*WHAT IS NEEDED:*
In the following listing, work out how many lines contain the string "알고리즘", and state only that number.

*DATASET RECORDS:*
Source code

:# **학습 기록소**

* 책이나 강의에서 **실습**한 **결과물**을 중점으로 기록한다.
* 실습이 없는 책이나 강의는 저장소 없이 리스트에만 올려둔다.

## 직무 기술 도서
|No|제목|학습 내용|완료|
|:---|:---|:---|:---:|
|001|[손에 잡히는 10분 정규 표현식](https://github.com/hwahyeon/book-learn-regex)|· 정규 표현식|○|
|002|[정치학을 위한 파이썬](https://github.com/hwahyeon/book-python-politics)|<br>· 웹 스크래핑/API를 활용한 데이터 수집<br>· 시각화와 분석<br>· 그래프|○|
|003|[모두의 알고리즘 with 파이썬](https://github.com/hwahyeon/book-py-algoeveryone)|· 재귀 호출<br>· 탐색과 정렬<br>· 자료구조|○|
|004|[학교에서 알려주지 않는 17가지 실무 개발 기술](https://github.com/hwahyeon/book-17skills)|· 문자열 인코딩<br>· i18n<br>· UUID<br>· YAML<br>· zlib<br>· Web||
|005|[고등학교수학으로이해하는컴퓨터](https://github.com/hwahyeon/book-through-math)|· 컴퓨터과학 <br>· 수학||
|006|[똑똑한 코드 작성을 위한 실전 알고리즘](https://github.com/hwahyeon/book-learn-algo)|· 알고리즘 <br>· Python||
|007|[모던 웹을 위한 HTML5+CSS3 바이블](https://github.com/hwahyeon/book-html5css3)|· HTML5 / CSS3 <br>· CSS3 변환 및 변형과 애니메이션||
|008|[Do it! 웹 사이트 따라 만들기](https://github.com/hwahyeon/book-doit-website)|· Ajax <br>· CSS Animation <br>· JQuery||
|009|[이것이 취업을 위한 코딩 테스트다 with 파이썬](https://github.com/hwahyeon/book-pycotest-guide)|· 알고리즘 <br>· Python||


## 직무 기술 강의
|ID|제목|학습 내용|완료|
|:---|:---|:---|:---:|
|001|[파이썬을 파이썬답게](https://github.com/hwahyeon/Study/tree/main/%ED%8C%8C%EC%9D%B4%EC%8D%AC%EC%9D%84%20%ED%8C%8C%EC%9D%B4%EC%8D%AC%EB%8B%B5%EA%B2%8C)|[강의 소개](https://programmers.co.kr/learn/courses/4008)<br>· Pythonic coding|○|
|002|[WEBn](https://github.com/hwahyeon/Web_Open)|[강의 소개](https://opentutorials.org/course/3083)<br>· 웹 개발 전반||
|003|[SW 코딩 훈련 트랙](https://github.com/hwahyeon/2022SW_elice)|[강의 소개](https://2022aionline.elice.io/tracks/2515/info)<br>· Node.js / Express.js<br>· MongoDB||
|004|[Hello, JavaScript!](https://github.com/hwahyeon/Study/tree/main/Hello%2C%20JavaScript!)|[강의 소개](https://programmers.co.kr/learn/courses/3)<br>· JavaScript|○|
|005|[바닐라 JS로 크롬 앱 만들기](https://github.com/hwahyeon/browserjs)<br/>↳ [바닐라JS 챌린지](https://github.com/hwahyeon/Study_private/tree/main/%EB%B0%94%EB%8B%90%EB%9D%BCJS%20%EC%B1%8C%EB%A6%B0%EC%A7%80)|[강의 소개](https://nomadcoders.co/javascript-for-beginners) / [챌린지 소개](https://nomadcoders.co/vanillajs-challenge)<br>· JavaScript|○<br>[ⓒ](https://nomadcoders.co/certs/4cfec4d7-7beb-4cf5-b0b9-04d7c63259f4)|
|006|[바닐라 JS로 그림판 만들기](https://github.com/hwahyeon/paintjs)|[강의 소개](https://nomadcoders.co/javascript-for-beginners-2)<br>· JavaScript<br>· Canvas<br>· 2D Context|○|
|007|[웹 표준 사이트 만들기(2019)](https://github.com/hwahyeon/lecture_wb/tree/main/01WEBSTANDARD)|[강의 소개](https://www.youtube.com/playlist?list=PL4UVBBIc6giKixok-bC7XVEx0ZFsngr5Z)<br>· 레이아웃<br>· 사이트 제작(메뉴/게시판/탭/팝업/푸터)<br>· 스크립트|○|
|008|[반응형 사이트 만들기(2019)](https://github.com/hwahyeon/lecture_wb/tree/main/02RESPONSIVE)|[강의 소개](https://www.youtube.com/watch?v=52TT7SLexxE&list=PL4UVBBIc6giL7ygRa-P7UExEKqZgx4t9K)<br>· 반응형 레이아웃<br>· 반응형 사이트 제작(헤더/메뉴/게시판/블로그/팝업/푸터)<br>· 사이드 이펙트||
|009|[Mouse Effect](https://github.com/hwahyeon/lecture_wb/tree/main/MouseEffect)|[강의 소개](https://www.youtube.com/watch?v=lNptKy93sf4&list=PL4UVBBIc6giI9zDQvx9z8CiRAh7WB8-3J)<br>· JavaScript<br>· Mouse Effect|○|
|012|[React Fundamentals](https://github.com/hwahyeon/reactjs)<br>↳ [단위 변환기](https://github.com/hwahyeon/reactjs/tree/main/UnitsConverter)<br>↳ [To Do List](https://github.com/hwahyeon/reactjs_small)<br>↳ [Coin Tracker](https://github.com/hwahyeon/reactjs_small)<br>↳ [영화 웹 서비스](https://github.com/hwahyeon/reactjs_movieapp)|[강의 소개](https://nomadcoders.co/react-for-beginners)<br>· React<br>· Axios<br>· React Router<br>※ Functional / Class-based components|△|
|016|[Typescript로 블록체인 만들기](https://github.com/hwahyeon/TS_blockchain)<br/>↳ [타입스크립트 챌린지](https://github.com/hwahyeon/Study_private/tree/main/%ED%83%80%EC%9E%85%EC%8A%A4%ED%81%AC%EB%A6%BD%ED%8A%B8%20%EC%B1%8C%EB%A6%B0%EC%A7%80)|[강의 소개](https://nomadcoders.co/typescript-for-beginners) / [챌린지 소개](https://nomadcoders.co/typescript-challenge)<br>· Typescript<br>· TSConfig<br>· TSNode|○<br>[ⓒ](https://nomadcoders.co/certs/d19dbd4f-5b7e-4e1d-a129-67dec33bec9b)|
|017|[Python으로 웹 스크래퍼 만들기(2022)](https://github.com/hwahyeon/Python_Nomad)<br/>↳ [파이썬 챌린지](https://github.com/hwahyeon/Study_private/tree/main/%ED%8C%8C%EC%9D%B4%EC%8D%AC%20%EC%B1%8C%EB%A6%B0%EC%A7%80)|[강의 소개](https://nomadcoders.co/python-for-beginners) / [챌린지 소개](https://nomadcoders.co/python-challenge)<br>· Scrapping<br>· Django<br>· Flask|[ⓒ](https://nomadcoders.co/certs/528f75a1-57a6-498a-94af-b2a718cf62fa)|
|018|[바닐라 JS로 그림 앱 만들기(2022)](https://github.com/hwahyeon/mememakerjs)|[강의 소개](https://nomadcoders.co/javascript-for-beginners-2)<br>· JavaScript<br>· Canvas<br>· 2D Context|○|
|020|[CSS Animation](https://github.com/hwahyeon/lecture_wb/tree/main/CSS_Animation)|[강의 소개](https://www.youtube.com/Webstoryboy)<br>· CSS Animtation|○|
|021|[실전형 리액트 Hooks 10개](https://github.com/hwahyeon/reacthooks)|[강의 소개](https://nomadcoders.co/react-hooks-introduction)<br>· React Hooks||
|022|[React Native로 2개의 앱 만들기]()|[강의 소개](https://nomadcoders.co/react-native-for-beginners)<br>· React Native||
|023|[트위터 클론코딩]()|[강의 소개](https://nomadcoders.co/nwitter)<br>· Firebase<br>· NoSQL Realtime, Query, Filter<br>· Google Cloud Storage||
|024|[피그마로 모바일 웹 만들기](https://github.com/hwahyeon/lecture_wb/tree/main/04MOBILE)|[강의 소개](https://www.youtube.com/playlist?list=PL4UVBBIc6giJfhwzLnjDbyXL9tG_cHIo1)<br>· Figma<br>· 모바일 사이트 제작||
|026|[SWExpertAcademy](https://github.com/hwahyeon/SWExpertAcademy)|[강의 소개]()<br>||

*PROBLEM SOLUTION:*
3